• [WHAT THE TASK ASKS] Copy each line in the data that includes the word "engine".

== DATA PROVIDED ==

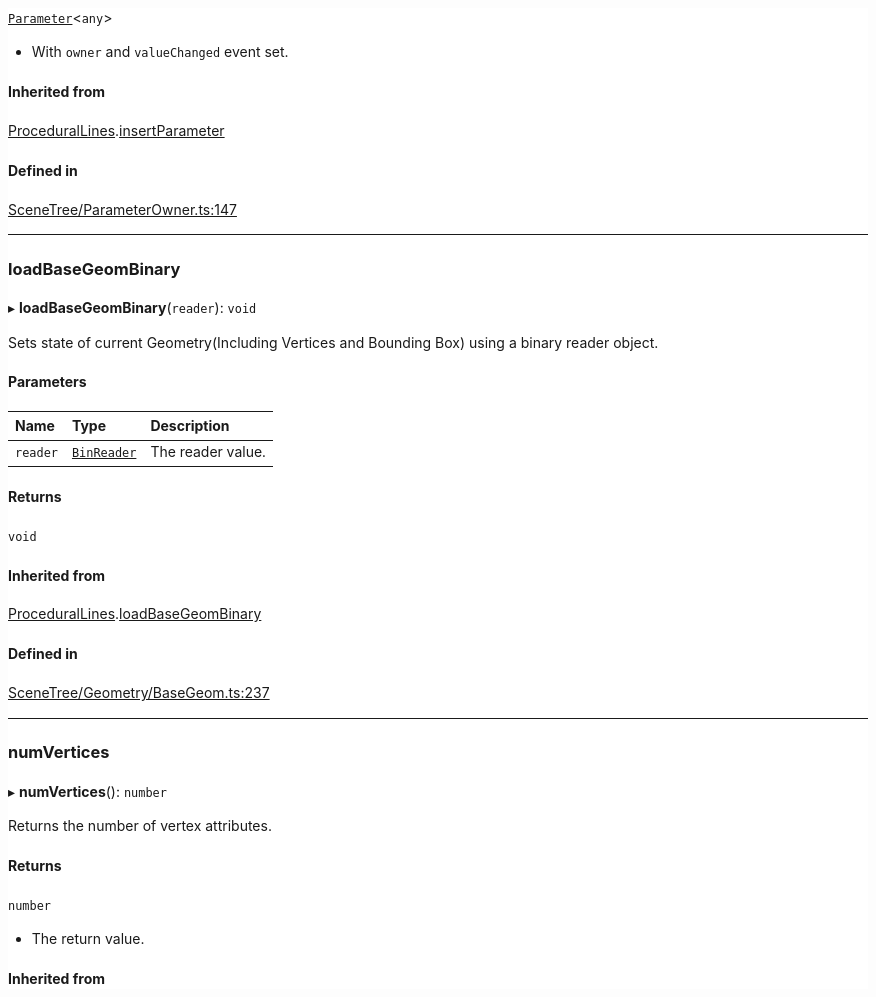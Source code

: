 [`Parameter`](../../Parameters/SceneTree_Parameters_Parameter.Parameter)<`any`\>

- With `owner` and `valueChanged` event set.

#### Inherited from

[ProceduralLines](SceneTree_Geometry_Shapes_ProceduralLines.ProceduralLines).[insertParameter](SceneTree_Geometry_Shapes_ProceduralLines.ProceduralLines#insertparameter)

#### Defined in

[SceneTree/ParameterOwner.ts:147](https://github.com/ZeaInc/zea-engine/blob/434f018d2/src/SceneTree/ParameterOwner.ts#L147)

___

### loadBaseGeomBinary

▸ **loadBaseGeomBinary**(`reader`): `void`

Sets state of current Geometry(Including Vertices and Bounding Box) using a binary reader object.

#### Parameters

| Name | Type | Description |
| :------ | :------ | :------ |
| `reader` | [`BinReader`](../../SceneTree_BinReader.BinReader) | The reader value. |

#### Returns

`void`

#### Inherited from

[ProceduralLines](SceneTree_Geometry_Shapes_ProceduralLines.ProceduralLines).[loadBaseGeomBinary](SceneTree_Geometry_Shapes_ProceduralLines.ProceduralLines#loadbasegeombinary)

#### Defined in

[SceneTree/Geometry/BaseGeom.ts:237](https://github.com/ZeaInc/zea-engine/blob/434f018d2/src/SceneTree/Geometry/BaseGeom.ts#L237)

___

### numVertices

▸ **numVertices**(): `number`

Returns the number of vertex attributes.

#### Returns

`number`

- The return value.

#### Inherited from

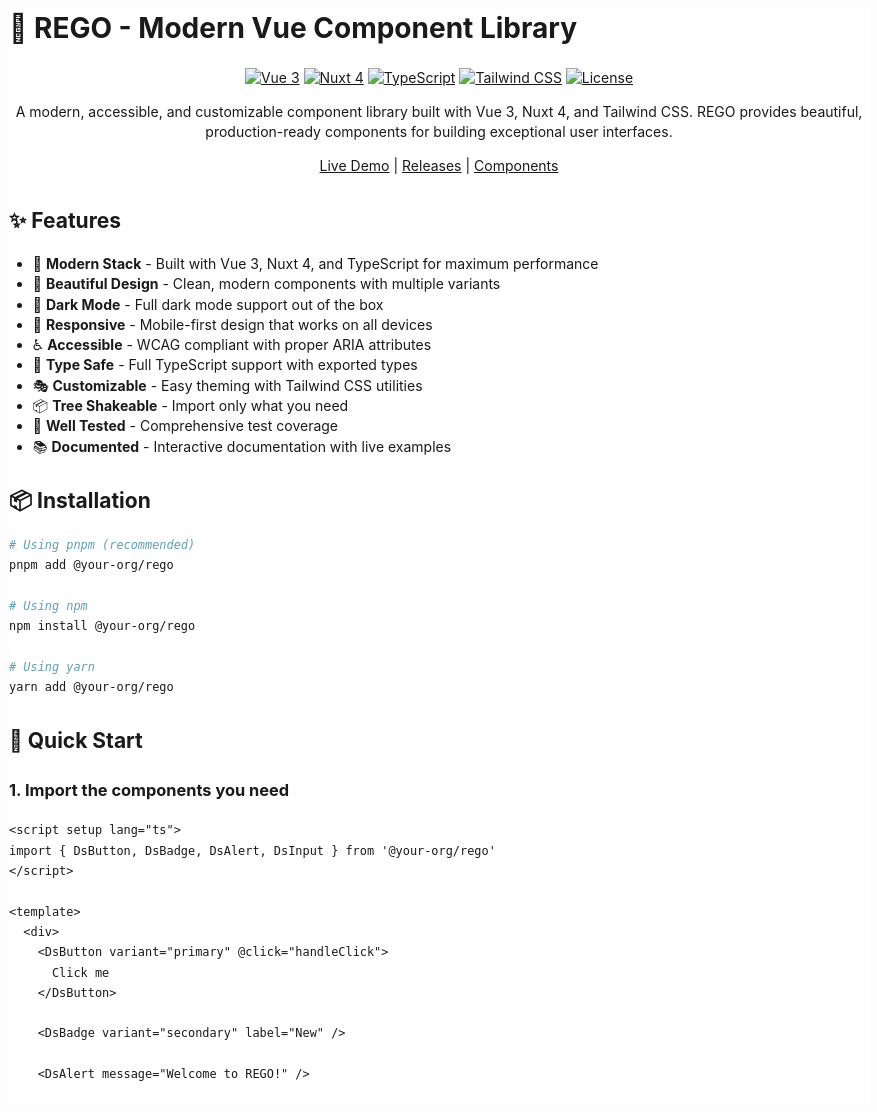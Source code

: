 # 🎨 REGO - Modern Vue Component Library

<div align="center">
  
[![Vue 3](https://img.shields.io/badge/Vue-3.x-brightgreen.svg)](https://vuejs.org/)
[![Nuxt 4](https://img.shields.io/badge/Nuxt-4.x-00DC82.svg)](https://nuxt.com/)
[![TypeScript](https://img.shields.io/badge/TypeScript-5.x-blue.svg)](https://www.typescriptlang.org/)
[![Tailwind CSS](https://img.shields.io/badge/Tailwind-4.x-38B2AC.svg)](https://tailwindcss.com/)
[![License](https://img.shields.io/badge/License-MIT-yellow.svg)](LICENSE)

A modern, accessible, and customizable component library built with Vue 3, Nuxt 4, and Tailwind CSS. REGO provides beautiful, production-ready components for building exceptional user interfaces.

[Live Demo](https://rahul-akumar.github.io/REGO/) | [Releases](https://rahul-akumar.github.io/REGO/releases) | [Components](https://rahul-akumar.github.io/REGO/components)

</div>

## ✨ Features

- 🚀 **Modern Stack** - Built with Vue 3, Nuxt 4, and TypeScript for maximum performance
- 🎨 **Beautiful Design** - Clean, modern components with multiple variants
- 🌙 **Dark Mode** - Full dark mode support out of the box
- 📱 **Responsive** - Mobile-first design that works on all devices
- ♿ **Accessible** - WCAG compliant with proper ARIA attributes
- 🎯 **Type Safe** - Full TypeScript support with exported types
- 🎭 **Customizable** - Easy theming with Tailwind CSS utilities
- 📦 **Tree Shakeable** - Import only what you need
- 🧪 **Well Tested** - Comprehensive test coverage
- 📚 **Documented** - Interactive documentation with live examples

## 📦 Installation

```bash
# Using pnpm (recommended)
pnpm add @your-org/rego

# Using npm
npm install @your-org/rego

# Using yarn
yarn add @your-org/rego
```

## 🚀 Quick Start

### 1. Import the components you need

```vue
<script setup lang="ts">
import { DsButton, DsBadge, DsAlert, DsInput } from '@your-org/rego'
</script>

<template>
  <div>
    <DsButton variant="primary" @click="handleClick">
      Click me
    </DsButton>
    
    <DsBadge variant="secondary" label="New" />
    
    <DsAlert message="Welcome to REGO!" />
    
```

===

• [YOUR RESPONSE]
[SceneTree/ParameterOwner.ts:147](https://github.com/ZeaInc/zea-engine/blob/434f018d2/src/SceneTree/ParameterOwner.ts#L147)
[SceneTree/Geometry/BaseGeom.ts:237](https://github.com/ZeaInc/zea-engine/blob/434f018d2/src/SceneTree/Geometry/BaseGeom.ts#L237)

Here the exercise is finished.